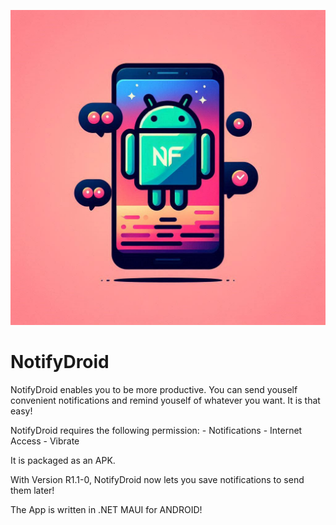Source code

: 


![alt text](https://github.com/realdcre/NotifyDroid/blob/main/MauiApp1/Resources/Images/nofydroid.jpg)



# NotifyDroid

NotifyDroid enables you to be more productive. You can send youself convenient notifications and remind youself of whatever you want. It is that easy!

NotifyDroid requires the following permission:
     - Notifications
     - Internet Access
     - Vibrate

It is packaged as an APK.

With Version R1.1-0, NotifyDroid now lets you save notifications to send them later!

The App is written in .NET MAUI for ANDROID!

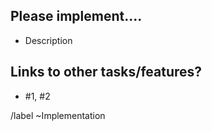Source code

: ## Please implement....

* Description




## Links to other tasks/features?

* #1, #2 

/label ~Implementation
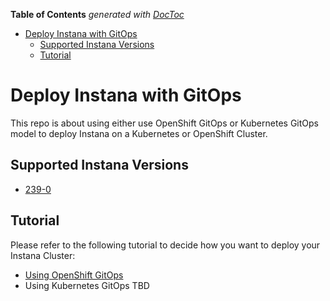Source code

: <!-- START doctoc generated TOC please keep comment here to allow auto update -->
<!-- DON'T EDIT THIS SECTION, INSTEAD RE-RUN doctoc TO UPDATE -->
**Table of Contents**  *generated with [DocToc](https://github.com/thlorenz/doctoc)*

- [Deploy Instana with GitOps](#deploy-instana-with-gitops)
  - [Supported Instana Versions](#supported-instana-versions)
  - [Tutorial](#tutorial)

<!-- END doctoc generated TOC please keep comment here to allow auto update -->


# Deploy Instana with GitOps

This repo is about using either use OpenShift GitOps or Kubernetes GitOps model to deploy Instana on a Kubernetes or OpenShift Cluster.
## Supported Instana Versions

- [239-0](https://www.ibm.com/docs/en/instana-observability/239?topic=instana-self-hosted-backend-kubernetesopenshift-premises)

## Tutorial

Please refer to the following tutorial to decide how you want to deploy your Instana Cluster:


- [Using OpenShift GitOps](./docs/install-instana-with-ocp-gitops.md)
- Using Kubernetes GitOps  TBD

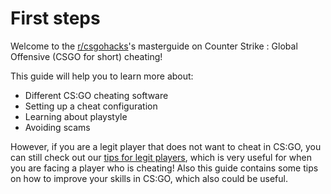 # First steps

Welcome to the [r/csgohacks](https://www.reddit.com/r/Csgohacks/)'s masterguide on Counter Strike : Global Offensive \(CSGO for short\) cheating!

This guide will help you to learn more about:

* Different CS:GO cheating software
* Setting up a cheat configuration
* Learning about playstyle
* Avoiding scams

However, if you are a legit player that does not want to cheat in CS:GO, you can still check out our [tips for legit players](https://github.com/csgohacks/master-guide/tree/6c91b2ce1c55f76cc20c71ab64360f9021f5c22e/master-guide/miscellaneous/untitled.md), which is very useful for when you are facing a player who is cheating! Also this guide contains some tips on how to improve your skills in CS:GO, which also could be useful.
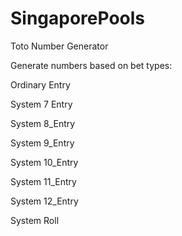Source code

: # SingaporePools

Toto Number Generator

Generate numbers based on bet types:

Ordinary Entry

System 7 Entry

System 8_Entry

System 9_Entry

System 10_Entry

System 11_Entry

System 12_Entry

System Roll
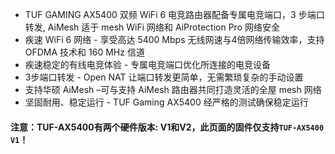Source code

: - TUF GAMING AX5400 双频 WiFi 6 电竞路由器配备专属电竞端口，3 步端口转发, AiMesh 适于 mesh WiFi 网络和 AiProtection Pro 网络安全
- 疾速 WiFi 6 网络 - 享受高达 5400 Mbps 无线网速与4倍网络传输效率，支持 OFDMA 技术和 160 MHz 信道
- 疾速稳定的有线电竞体验 - 专属电竞端口优化所连接的电竞设备
- 3步端口转发 - Open NAT 让端口转发更简单，无需繁琐复杂的手动设置
- 支持华硕 AiMesh –可与支持 AiMesh 路由器共同打造灵活的全屋 mesh 网络
- 坚固耐用、稳定运行 - TUF Gaming AX5400 经严格的测试确保稳定运行

#### 注意：TUF-AX5400有两个硬件版本: V1和V2，此页面的固件仅支持`TUF-AX5400 V1`！

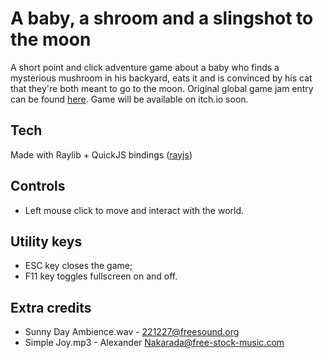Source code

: # A baby, a shroom and a slingshot to the moon

A short point and click adventure game about a baby who finds a mysterious mushroom in his backyard, eats it and is convinced by his cat that they're both meant to go to the moon. Original global game jam entry can be found [here](https://globalgamejam.org/games/2024/baby-shroom-and-sligshot-moon-7). Game will be available on itch.io soon.

## Tech
Made with Raylib + QuickJS bindings ([rayjs](https://github.com/mode777/rayjs))

## Controls
- Left mouse click to move and interact with the world.

## Utility keys 
- ESC key closes the game;
- F11 key toggles fullscreen on and off.

## Extra credits
- Sunny Day Ambience.wav - 221227@freesound.org
- Simple Joy.mp3 - Alexander Nakarada@free-stock-music.com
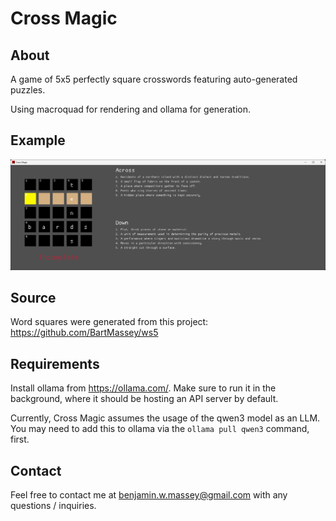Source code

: # Cross Magic

## About

A game of 5x5 perfectly square crosswords featuring auto-generated puzzles.

Using macroquad for rendering and ollama for generation.

## Example

![Example Image](docs/example.png)

## Source

Word squares were generated from this project: https://github.com/BartMassey/ws5

## Requirements

Install ollama from https://ollama.com/. Make sure to run it in the background, where it should be hosting an API server by default.

Currently, Cross Magic assumes the usage of the qwen3 model as an LLM. You may need to add this to ollama via the `ollama pull qwen3` command, first.

## Contact

Feel free to contact me at benjamin.w.massey@gmail.com with any questions / inquiries.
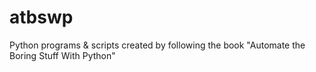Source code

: # atbswp
Python programs & scripts created by following the book "Automate the Boring Stuff With Python" 
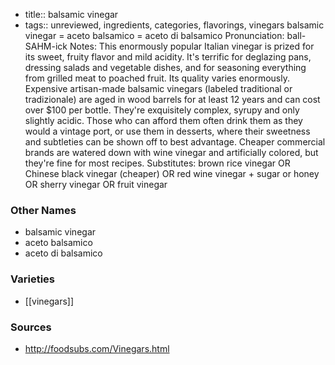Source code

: - title:: balsamic vinegar
- tags:: unreviewed, ingredients, categories, flavorings, vinegars
balsamic vinegar = aceto balsamico = aceto di balsamico Pronunciation: ball-SAHM-ick Notes: This enormously popular Italian vinegar is prized for its sweet, fruity flavor and mild acidity. It's terrific for deglazing pans, dressing salads and vegetable dishes, and for seasoning everything from grilled meat to poached fruit. Its quality varies enormously. Expensive artisan-made balsamic vinegars (labeled traditional or tradizionale) are aged in wood barrels for at least 12 years and can cost over $100 per bottle. They're exquisitely complex, syrupy and only slightly acidic. Those who can afford them often drink them as they would a vintage port, or use them in desserts, where their sweetness and subtleties can be shown off to best advantage. Cheaper commercial brands are watered down with wine vinegar and artificially colored, but they're fine for most recipes. Substitutes: brown rice vinegar OR Chinese black vinegar (cheaper) OR red wine vinegar + sugar or honey OR sherry vinegar OR fruit vinegar

### Other Names

* balsamic vinegar
* aceto balsamico
* aceto di balsamico

### Varieties

* [[vinegars]]

### Sources
* http://foodsubs.com/Vinegars.html
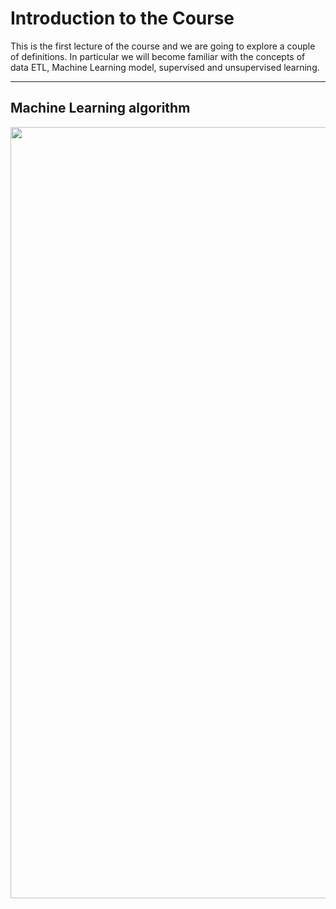# Introduction to the Course

This is the first lecture of the course and we are going to explore a couple of definitions. In particular we will become familiar with the concepts of data ETL, Machine Learning model, supervised and unsupervised learning.

---

## Machine Learning algorithm

<p align="center">
    <img width="1234" alt="image" src="https://user-images.githubusercontent.com/49638680/159038524-30a7e714-b0e0-40cf-a9b4-e7d701e68789.png">
</p>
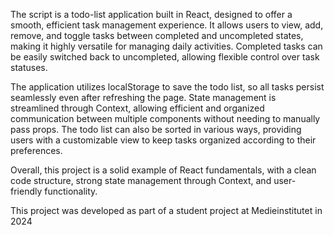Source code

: The script is a todo-list application built in React, designed to offer a smooth, efficient task management experience. It allows users to view, add, remove, and toggle tasks between completed and uncompleted states, making it highly versatile for managing daily activities. Completed tasks can be easily switched back to uncompleted, allowing flexible control over task statuses.

The application utilizes localStorage to save the todo list, so all tasks persist seamlessly even after refreshing the page. State management is streamlined through Context, allowing efficient and organized communication between multiple components without needing to manually pass props. The todo list can also be sorted in various ways, providing users with a customizable view to keep tasks organized according to their preferences.

Overall, this project is a solid example of React fundamentals, with a clean code structure, strong state management through Context, and user-friendly functionality.

This project was developed as part of a student project at Medieinstitutet in 2024
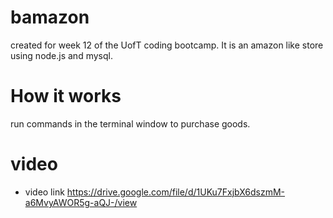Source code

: # bamazon

created for week 12 of the UofT coding bootcamp. It is an amazon like store using node.js and mysql.

# How it works

run commands in the terminal window to purchase goods.

# video

* video link https://drive.google.com/file/d/1UKu7FxjbX6dszmM-a6MvyAWOR5g-aQJ-/view
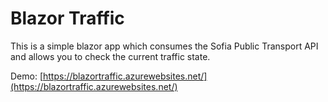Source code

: # Blazor Traffic

This is a simple blazor app which consumes the Sofia Public Transport API and allows you to check the current traffic state.

Demo: 
[https://blazortraffic.azurewebsites.net/](https://blazortraffic.azurewebsites.net/)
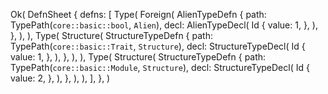 Ok(
    DefnSheet {
        defns: [
            Type(
                Foreign(
                    AlienTypeDefn {
                        path: TypePath(`core::basic::bool`, `Alien`),
                        decl: AlienTypeDecl(
                            Id {
                                value: 1,
                            },
                        ),
                    },
                ),
            ),
            Type(
                Structure(
                    StructureTypeDefn {
                        path: TypePath(`core::basic::Trait`, `Structure`),
                        decl: StructureTypeDecl(
                            Id {
                                value: 1,
                            },
                        ),
                    },
                ),
            ),
            Type(
                Structure(
                    StructureTypeDefn {
                        path: TypePath(`core::basic::Module`, `Structure`),
                        decl: StructureTypeDecl(
                            Id {
                                value: 2,
                            },
                        ),
                    },
                ),
            ),
        ],
    },
)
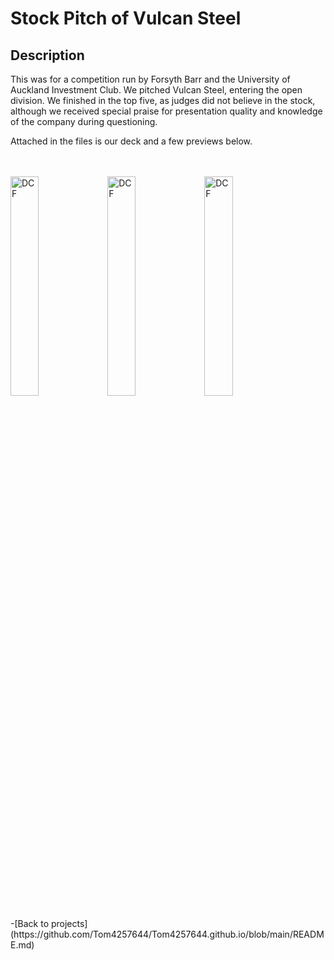 <h1>Stock Pitch of Vulcan Steel</h1>



<h2>Description</h2>
This was for a competition run by Forsyth Barr and the University of Auckland Investment Club. We pitched Vulcan Steel, entering the open division. We finished in the top five, as judges did not believe in the stock, although we received special praise for presentation quality and knowledge of the company during questioning.

Attached in the files is our deck and a few previews below.

<br />
<br />
<img src="https://imgur.com/rkVsbc6.png" height="30%" width="30%" alt="DCF"/>
  <img src="https://imgur.com/brV2la3.png" height="30%" width="30%" alt="DCF"/>
    <img src="https://imgur.com/BZA6WQN.png" height="30%" width="30%" alt="DCF"/>
<br />

<br />
-[Back to projects](https://github.com/Tom4257644/Tom4257644.github.io/blob/main/README.md)
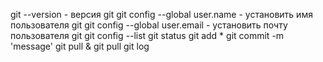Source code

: git --version - версия git
git config --global user.name - установить имя пользователя git
git config --global user.email - установить почту пользователя git
git config --list
git status
git add *
git commit -m 'message'
git pull & git pull
git log
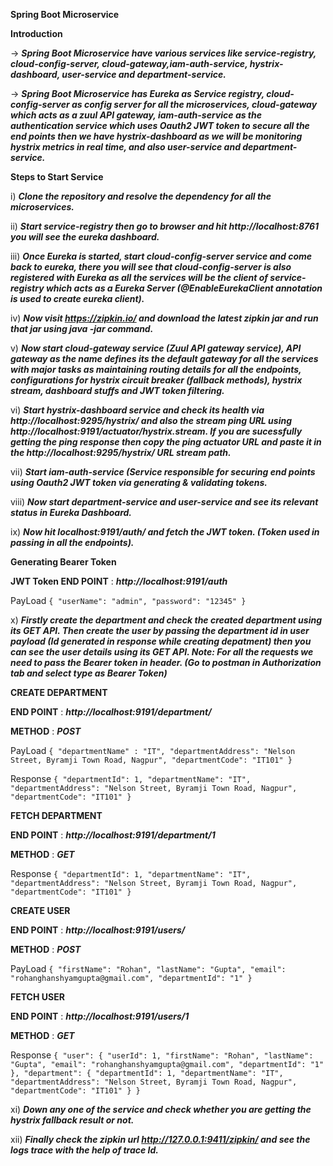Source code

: **Spring Boot Microservice**

**Introduction**

-> **_Spring Boot Microservice have various services like service-registry, cloud-config-server, cloud-gateway,iam-auth-service, hystrix-dashboard, user-service and department-service._**

-> **_Spring Boot Microservice has Eureka as Service registry, cloud-config-server as config server for all the microservices, cloud-gateway which acts as a zuul API gateway, iam-auth-service as the authentication service which uses Oauth2 JWT token to secure all the end points then we have hystrix-dashboard as we will be monitoring hystrix metrics in real time, and also user-service and department-service._**

**Steps to Start Service**

i) **_Clone the repository and resolve the dependency for all the microservices._**

ii) **_Start service-registry then go to browser and hit http://localhost:8761 you will see the eureka dashboard._**

iii) **_Once Eureka is started, start cloud-config-server service and come back to eureka, there you will see that cloud-config-server is also registered with Eureka as all the services will be the client of service-registry which acts as a Eureka Server (@EnableEurekaClient annotation is used to create eureka client)._**

iv) **_Now visit https://zipkin.io/ and download the latest zipkin jar and run that jar using java -jar command._**

v) **_Now start cloud-gateway service (Zuul API gateway service), API gateway as the name defines its the default gateway for all the services with major tasks as maintaining routing details for all the endpoints, configurations for hystrix circuit breaker (fallback methods), hystrix stream, dashboard stuffs and JWT token filtering._**

vi) **_Start hystrix-dashboard service and check its health via http://localhost:9295/hystrix/ and also the stream ping URL using   http://localhost:9191/actuator/hystrix.stream. If you are sucessfully getting the ping response then copy the ping actuator URL and paste it in the http://localhost:9295/hystrix/ URL stream path._**

vii) **_Start iam-auth-service (Service responsible for securing end points using Oauth2 JWT token via generating & validating tokens._**

viii) **_Now start department-service and user-service and see its relevant status in Eureka Dashboard._**

ix) **_Now hit localhost:9191/auth/ and fetch the JWT token. (Token used in passing in all the endpoints)._**

**Generating Bearer Token**

**JWT Token END POINT** : **_http://localhost:9191/auth_**

PayLoad
`{
"userName": "admin",
"password": "12345"
}`

x) **_Firstly create the department and check the created department using its GET API. Then create the user by passing the department id in user payload (Id generated in             response while creating depatment) then you can see the user details using its GET API.
      Note: For all the requests we need to pass the Bearer token in header. (Go to postman in Authorization tab and select type as Bearer Token)_**

**CREATE DEPARTMENT**

**END POINT** : **_http://localhost:9191/department/_**

**METHOD** : **_POST_**

PayLoad
`{
"departmentName" : "IT",
"departmentAddress": "Nelson Street, Byramji Town Road, Nagpur",
"departmentCode": "IT101"
}`

Response
`{
"departmentId": 1,
"departmentName": "IT",
"departmentAddress": "Nelson Street, Byramji Town Road, Nagpur",
"departmentCode": "IT101"
}`

**FETCH DEPARTMENT**

**END POINT** : **_http://localhost:9191/department/1_**

**METHOD** : **_GET_**

Response
`{
"departmentId": 1,
"departmentName": "IT",
"departmentAddress": "Nelson Street, Byramji Town Road, Nagpur",
"departmentCode": "IT101"
}`

**CREATE USER**

**END POINT** : **_http://localhost:9191/users/_**

**METHOD** : **_POST_**

PayLoad
`{
"firstName": "Rohan",
"lastName": "Gupta",
"email": "rohanghanshyamgupta@gmail.com",
"departmentId": "1"
}`

**FETCH USER**

**END POINT** : **_http://localhost:9191/users/1_**

**METHOD** : **_GET_**

Response
`{
"user": {
"userId": 1,
"firstName": "Rohan",
"lastName": "Gupta",
"email": "rohanghanshyamgupta@gmail.com",
"departmentId": "1"
},
"department": {
"departmentId": 1,
"departmentName": "IT",
"departmentAddress": "Nelson Street, Byramji Town Road, Nagpur",
"departmentCode": "IT101"
}
}`

xi) **_Down any one of the service and check whether you are getting the hystrix fallback result or not._**

xii) **_Finally check the zipkin url http://127.0.0.1:9411/zipkin/ and see the logs trace with the help of trace Id._**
━━━━━━━━━━━━━━━━
Reproduce every line in the data that has the word "todo" in it.

: The script is a todo-list application built in React, designed to offer a smooth, efficient task management experience. It allows users to view, add, remove, and toggle tasks between completed and uncompleted states, making it highly versatile for managing daily activities. Completed tasks can be easily switched back to uncompleted, allowing flexible control over task statuses.
The application utilizes localStorage to save the todo list, so all tasks persist seamlessly even after refreshing the page. State management is streamlined through Context, allowing efficient and organized communication between multiple components without needing to manually pass props. The todo list can also be sorted in various ways, providing users with a customizable view to keep tasks organized according to their preferences.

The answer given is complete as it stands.